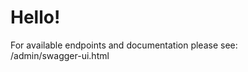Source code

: # Hello!

For available endpoints and documentation please see:  
<amazon-url>/admin/swagger-ui.html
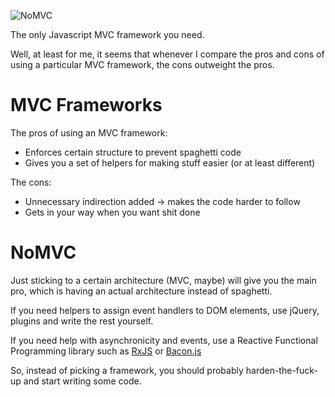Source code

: ![NoMVC](http://drillsoft.fi/ext/no-mvc.png)

The only Javascript MVC framework you need.

Well, at least for me, it seems that whenever I compare the pros and cons of using a particular MVC framework, the cons outweight the pros.

MVC Frameworks
==============

The pros of using an MVC framework:

* Enforces certain structure to prevent spaghetti code
* Gives you a set of helpers for making stuff easier (or at least different)

The cons:

* Unnecessary indirection added -> makes the code harder to follow
* Gets in your way when you want shit done

NoMVC
=====

Just sticking to a certain architecture (MVC, maybe) will give you the main pro, which is having an actual architecture instead of spaghetti.

If you need helpers to assign event handlers to DOM elements, use jQuery, plugins and write the rest yourself.

If you need help with asynchronicity and events, use a Reactive Functional Programming library such as 
[RxJS](https://github.com/Reactive-Extensions/RxJS) or [Bacon.js](https://github.com/raimohanska/bacon.js)

So, instead of picking a framework, you should probably harden-the-fuck-up and start writing some code.

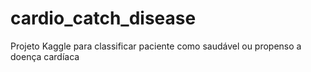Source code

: # cardio_catch_disease
Projeto Kaggle para classificar paciente como saudável ou propenso a doença cardíaca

※

** THE TASK **
Could you copy each line above exactly as written, minus any pictures?

** WRITTEN ANSWER **
Source code

: # Hello!

For available endpoints and documentation please see:  
<amazon-url>/admin/swagger-ui.html
Source code

: ![NoMVC](http://drillsoft.fi/ext/no-mvc.png)

The only Javascript MVC framework you need.

Well, at least for me, it seems that whenever I compare the pros and cons of using a particular MVC framework, the cons outweight the pros.

MVC Frameworks
==============

The pros of using an MVC framework:

* Enforces certain structure to prevent spaghetti code
* Gives you a set of helpers for making stuff easier (or at least different)

The cons:

* Unnecessary indirection added -> makes the code harder to follow
* Gets in your way when you want shit done

NoMVC
=====

Just sticking to a certain architecture (MVC, maybe) will give you the main pro, which is having an actual architecture instead of spaghetti.

If you need helpers to assign event handlers to DOM elements, use jQuery, plugins and write the rest yourself.

If you need help with asynchronicity and events, use a Reactive Functional Programming library such as 
[RxJS](https://github.com/Reactive-Extensions/RxJS) or [Bacon.js](https://github.com/raimohanska/bacon.js)

So, instead of picking a framework, you should probably harden-the-fuck-up and start writing some code.

Source code

: # cardio_catch_disease
Projeto Kaggle para classificar paciente como saudável ou propenso a doença cardíaca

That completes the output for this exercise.